## INFORMATION:
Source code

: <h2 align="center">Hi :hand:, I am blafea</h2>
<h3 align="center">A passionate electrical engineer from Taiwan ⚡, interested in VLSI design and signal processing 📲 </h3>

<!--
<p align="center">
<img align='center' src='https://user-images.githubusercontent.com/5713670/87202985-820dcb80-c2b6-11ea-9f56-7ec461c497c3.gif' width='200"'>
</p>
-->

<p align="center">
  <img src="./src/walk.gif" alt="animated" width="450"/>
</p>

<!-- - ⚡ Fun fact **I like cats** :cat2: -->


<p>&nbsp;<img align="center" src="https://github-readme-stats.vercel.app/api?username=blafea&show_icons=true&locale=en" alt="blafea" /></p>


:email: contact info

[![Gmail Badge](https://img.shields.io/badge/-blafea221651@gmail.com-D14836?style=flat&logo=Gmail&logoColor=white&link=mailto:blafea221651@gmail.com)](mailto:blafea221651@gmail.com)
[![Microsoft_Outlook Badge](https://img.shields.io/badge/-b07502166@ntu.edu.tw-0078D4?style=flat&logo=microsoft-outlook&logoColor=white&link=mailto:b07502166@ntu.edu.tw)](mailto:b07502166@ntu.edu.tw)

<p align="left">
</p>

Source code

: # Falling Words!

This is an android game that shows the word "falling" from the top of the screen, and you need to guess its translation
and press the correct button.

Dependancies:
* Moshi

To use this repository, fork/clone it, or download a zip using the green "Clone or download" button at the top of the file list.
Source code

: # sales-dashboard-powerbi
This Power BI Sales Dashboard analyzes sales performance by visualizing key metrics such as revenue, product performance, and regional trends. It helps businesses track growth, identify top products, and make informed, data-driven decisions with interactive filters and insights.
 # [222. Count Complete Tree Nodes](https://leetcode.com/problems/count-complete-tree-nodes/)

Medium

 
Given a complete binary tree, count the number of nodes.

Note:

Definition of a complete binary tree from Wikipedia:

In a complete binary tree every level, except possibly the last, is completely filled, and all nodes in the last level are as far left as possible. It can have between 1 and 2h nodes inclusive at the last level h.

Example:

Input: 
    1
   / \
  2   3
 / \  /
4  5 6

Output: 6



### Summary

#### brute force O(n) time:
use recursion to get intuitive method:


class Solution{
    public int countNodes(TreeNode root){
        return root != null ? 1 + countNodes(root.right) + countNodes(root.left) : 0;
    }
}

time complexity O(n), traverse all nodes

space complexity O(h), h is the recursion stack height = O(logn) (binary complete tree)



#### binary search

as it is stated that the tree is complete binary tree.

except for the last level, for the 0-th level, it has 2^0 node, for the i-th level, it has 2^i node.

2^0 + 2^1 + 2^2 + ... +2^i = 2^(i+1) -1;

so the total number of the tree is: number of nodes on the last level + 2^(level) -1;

## REQUIREMENT:
Down to the last character, restate every record.

## TASK ANSWER:
Source code

: <h2 align="center">Hi :hand:, I am blafea</h2>
<h3 align="center">A passionate electrical engineer from Taiwan ⚡, interested in VLSI design and signal processing 📲 </h3>

<!--
<p align="center">
<img align='center' src='https://user-images.githubusercontent.com/5713670/87202985-820dcb80-c2b6-11ea-9f56-7ec461c497c3.gif' width='200"'>
</p>
-->

<p align="center">
  <img src="./src/walk.gif" alt="animated" width="450"/>
</p>

<!-- - ⚡ Fun fact **I like cats** :cat2: -->


<p>&nbsp;<img align="center" src="https://github-readme-stats.vercel.app/api?username=blafea&show_icons=true&locale=en" alt="blafea" /></p>


:email: contact info

[![Gmail Badge](https://img.shields.io/badge/-blafea221651@gmail.com-D14836?style=flat&logo=Gmail&logoColor=white&link=mailto:blafea221651@gmail.com)](mailto:blafea221651@gmail.com)
[![Microsoft_Outlook Badge](https://img.shields.io/badge/-b07502166@ntu.edu.tw-0078D4?style=flat&logo=microsoft-outlook&logoColor=white&link=mailto:b07502166@ntu.edu.tw)](mailto:b07502166@ntu.edu.tw)

<p align="left">
</p>

Source code

: # Falling Words!

This is an android game that shows the word "falling" from the top of the screen, and you need to guess its translation
and press the correct button.

Dependancies:
* Moshi

To use this repository, fork/clone it, or download a zip using the green "Clone or download" button at the top of the file list.
Source code

: # sales-dashboard-powerbi
This Power BI Sales Dashboard analyzes sales performance by visualizing key metrics such as revenue, product performance, and regional trends. It helps businesses track growth, identify top products, and make informed, data-driven decisions with interactive filters and insights.
 # [222. Count Complete Tree Nodes](https://leetcode.com/problems/count-complete-tree-nodes/)

Medium

 
Given a complete binary tree, count the number of nodes.

Note:

Definition of a complete binary tree from Wikipedia:

In a complete binary tree every level, except possibly the last, is completely filled, and all nodes in the last level are as far left as possible. It can have between 1 and 2h nodes inclusive at the last level h.

Example:

Input: 
    1
   / \
  2   3
 / \  /
4  5 6

Output: 6



### Summary

#### brute force O(n) time:
use recursion to get intuitive method:


class Solution{
    public int countNodes(TreeNode root){
        return root != null ? 1 + countNodes(root.right) + countNodes(root.left) : 0;
    }
}

time complexity O(n), traverse all nodes

space complexity O(h), h is the recursion stack height = O(logn) (binary complete tree)



#### binary search

as it is stated that the tree is complete binary tree.

except for the last level, for the 0-th level, it has 2^0 node, for the i-th level, it has 2^i node.

2^0 + 2^1 + 2^2 + ... +2^i = 2^(i+1) -1;

so the total number of the tree is: number of nodes on the last level + 2^(level) -1;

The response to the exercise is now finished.